The Case for Parent-Implemented Programs to Mitigate Musculoskeletal Complications in Children With Severe Cerebral Palsy in Resource-Limited Settings

Shayne R van Aswegen a,, Mark T Richards a, Brenda M Morrow a
PMCID: PMC11666093  PMID: 39528300

Children with severe cerebral palsy are vulnerable to orthopedic complications, particularly in resource-limited settings, which can compound disability. A focus on home-based programs may help to improve their quality of life and participation.

Key Messages

  • Children with cerebral palsy in resource-limited settings are at increased risk of developing musculoskeletal deformities that diminish their quality of life.

  • Program managers should equip caregivers to implement basic prevention strategies to help ensure social participation and inclusion.

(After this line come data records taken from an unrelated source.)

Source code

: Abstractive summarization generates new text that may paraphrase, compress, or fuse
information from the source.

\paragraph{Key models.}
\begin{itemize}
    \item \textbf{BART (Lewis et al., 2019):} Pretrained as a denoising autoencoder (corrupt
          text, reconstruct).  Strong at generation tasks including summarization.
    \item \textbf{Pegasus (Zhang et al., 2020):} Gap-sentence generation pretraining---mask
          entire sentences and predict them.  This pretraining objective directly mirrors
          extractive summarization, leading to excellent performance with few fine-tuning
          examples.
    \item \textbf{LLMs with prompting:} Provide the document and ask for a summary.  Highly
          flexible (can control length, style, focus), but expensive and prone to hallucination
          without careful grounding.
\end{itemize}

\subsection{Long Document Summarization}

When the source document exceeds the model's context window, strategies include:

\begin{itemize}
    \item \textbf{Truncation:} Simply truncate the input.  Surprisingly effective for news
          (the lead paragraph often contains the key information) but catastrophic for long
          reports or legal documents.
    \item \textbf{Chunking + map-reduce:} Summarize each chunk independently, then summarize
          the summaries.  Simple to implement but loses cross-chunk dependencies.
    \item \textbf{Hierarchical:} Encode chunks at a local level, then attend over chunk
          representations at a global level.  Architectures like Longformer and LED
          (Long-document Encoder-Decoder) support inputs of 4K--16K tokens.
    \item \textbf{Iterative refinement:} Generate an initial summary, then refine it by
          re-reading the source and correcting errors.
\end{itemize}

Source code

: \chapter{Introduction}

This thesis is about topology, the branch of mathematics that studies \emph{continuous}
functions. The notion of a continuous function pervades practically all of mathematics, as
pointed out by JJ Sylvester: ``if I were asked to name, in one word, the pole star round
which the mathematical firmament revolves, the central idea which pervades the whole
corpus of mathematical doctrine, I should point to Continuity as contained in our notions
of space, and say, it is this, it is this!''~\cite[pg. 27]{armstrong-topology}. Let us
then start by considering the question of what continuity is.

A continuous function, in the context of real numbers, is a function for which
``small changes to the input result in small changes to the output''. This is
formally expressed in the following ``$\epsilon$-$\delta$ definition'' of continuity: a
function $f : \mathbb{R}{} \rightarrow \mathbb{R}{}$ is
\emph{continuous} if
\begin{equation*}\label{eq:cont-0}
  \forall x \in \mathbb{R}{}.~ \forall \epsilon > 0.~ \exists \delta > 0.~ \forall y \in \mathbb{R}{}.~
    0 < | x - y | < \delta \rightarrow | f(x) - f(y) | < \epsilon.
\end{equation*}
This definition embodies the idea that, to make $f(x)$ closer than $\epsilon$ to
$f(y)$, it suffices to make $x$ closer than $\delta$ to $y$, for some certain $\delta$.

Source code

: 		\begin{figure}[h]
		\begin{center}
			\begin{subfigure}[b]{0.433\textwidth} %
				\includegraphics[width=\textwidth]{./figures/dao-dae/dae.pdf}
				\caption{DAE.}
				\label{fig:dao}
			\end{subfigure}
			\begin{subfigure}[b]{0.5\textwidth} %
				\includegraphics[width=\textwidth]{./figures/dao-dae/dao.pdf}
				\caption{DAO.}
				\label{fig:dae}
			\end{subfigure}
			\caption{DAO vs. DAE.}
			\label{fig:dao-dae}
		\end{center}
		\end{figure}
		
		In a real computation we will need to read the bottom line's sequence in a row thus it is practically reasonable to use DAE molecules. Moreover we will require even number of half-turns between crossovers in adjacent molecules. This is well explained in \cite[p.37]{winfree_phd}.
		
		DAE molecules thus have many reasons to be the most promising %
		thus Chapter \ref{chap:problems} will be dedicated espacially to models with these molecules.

  • Policymakers should prioritize scalable and sustainable home-based training and the development of locally produced, low-cost technologies for program implementation.

INTRODUCTION

Cerebral palsy (CP) is a leading cause of childhood motor disability worldwide. Secondary musculoskeletal (MSK) complications of CP are common and can further incapacitate children functionally and restrict their participation in ordinary life. Conventional, comprehensive management approaches for preventing complications of CP require regular access to specialized and coordinated medical interventions, rehabilitation, and equipment, all of which may be scarce or unavailable in resource-limited settings (RLSs).1 In this article, we present the case for a standardized home-based program aimed at preventing secondary MSK complications in children with severe CP living in RLSs.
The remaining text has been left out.